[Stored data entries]

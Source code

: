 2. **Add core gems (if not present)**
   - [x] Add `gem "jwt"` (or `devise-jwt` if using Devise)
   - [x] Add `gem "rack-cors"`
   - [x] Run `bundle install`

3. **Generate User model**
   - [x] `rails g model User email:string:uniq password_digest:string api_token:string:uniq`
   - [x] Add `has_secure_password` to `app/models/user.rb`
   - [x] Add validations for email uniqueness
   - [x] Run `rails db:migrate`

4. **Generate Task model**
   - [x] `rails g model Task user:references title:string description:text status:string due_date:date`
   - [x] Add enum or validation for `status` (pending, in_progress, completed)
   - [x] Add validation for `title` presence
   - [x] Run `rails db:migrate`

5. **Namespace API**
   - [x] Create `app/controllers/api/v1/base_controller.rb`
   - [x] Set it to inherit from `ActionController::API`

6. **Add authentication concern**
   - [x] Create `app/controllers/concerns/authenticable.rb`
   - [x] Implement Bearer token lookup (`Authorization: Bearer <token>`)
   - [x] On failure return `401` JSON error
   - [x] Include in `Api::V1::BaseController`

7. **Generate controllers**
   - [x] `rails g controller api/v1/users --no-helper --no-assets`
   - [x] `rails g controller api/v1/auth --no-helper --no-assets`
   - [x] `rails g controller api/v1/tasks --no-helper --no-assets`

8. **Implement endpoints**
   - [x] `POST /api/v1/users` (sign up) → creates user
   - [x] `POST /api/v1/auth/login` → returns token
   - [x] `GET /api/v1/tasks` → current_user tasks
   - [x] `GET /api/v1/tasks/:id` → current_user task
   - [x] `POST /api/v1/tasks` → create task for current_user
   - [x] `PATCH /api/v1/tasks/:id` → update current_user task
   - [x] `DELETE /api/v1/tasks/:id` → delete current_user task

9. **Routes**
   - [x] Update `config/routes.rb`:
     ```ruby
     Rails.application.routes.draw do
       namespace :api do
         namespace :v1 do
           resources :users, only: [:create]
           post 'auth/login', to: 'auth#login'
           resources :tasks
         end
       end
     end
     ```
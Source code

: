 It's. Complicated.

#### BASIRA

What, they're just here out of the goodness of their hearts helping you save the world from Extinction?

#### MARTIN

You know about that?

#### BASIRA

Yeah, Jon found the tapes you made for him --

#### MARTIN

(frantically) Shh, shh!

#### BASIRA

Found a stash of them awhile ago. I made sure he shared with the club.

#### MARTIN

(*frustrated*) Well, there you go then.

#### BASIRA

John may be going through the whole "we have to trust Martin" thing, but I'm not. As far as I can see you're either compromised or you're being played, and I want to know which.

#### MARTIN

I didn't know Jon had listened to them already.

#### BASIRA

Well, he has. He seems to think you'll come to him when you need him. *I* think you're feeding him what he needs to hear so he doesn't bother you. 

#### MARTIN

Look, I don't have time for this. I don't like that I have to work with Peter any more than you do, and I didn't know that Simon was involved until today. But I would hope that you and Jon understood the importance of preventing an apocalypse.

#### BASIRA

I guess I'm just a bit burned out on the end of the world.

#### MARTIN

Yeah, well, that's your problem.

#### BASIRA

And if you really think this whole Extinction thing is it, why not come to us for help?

About this exercise – Return every record, leaving each line exactly as it was given.

Written answer –
Source code

: 2. **Add core gems (if not present)**
   - [x] Add `gem "jwt"` (or `devise-jwt` if using Devise)
   - [x] Add `gem "rack-cors"`
   - [x] Run `bundle install`

3. **Generate User model**
   - [x] `rails g model User email:string:uniq password_digest:string api_token:string:uniq`
   - [x] Add `has_secure_password` to `app/models/user.rb`
   - [x] Add validations for email uniqueness
   - [x] Run `rails db:migrate`

4. **Generate Task model**
   - [x] `rails g model Task user:references title:string description:text status:string due_date:date`
   - [x] Add enum or validation for `status` (pending, in_progress, completed)
   - [x] Add validation for `title` presence
   - [x] Run `rails db:migrate`

5. **Namespace API**
   - [x] Create `app/controllers/api/v1/base_controller.rb`
   - [x] Set it to inherit from `ActionController::API`

6. **Add authentication concern**
   - [x] Create `app/controllers/concerns/authenticable.rb`
   - [x] Implement Bearer token lookup (`Authorization: Bearer <token>`)
   - [x] On failure return `401` JSON error
   - [x] Include in `Api::V1::BaseController`

7. **Generate controllers**
   - [x] `rails g controller api/v1/users --no-helper --no-assets`
   - [x] `rails g controller api/v1/auth --no-helper --no-assets`
   - [x] `rails g controller api/v1/tasks --no-helper --no-assets`

8. **Implement endpoints**
   - [x] `POST /api/v1/users` (sign up) → creates user
   - [x] `POST /api/v1/auth/login` → returns token
   - [x] `GET /api/v1/tasks` → current_user tasks
   - [x] `GET /api/v1/tasks/:id` → current_user task
   - [x] `POST /api/v1/tasks` → create task for current_user
   - [x] `PATCH /api/v1/tasks/:id` → update current_user task
   - [x] `DELETE /api/v1/tasks/:id` → delete current_user task

9. **Routes**
   - [x] Update `config/routes.rb`:
     ```ruby
     Rails.application.routes.draw do
       namespace :api do
         namespace :v1 do
           resources :users, only: [:create]
           post 'auth/login', to: 'auth#login'
           resources :tasks
         end
       end
     end
     ```
Source code

: It's. Complicated.

#### BASIRA

What, they're just here out of the goodness of their hearts helping you save the world from Extinction?

#### MARTIN

You know about that?

#### BASIRA

Yeah, Jon found the tapes you made for him --

#### MARTIN

(frantically) Shh, shh!

#### BASIRA

Found a stash of them awhile ago. I made sure he shared with the club.

#### MARTIN

(*frustrated*) Well, there you go then.

#### BASIRA

John may be going through the whole "we have to trust Martin" thing, but I'm not. As far as I can see you're either compromised or you're being played, and I want to know which.

#### MARTIN

I didn't know Jon had listened to them already.

#### BASIRA

Well, he has. He seems to think you'll come to him when you need him. *I* think you're feeding him what he needs to hear so he doesn't bother you. 

#### MARTIN

Look, I don't have time for this. I don't like that I have to work with Peter any more than you do, and I didn't know that Simon was involved until today. But I would hope that you and Jon understood the importance of preventing an apocalypse.

#### BASIRA

I guess I'm just a bit burned out on the end of the world.

#### MARTIN

Yeah, well, that's your problem.

#### BASIRA

And if you really think this whole Extinction thing is it, why not come to us for help?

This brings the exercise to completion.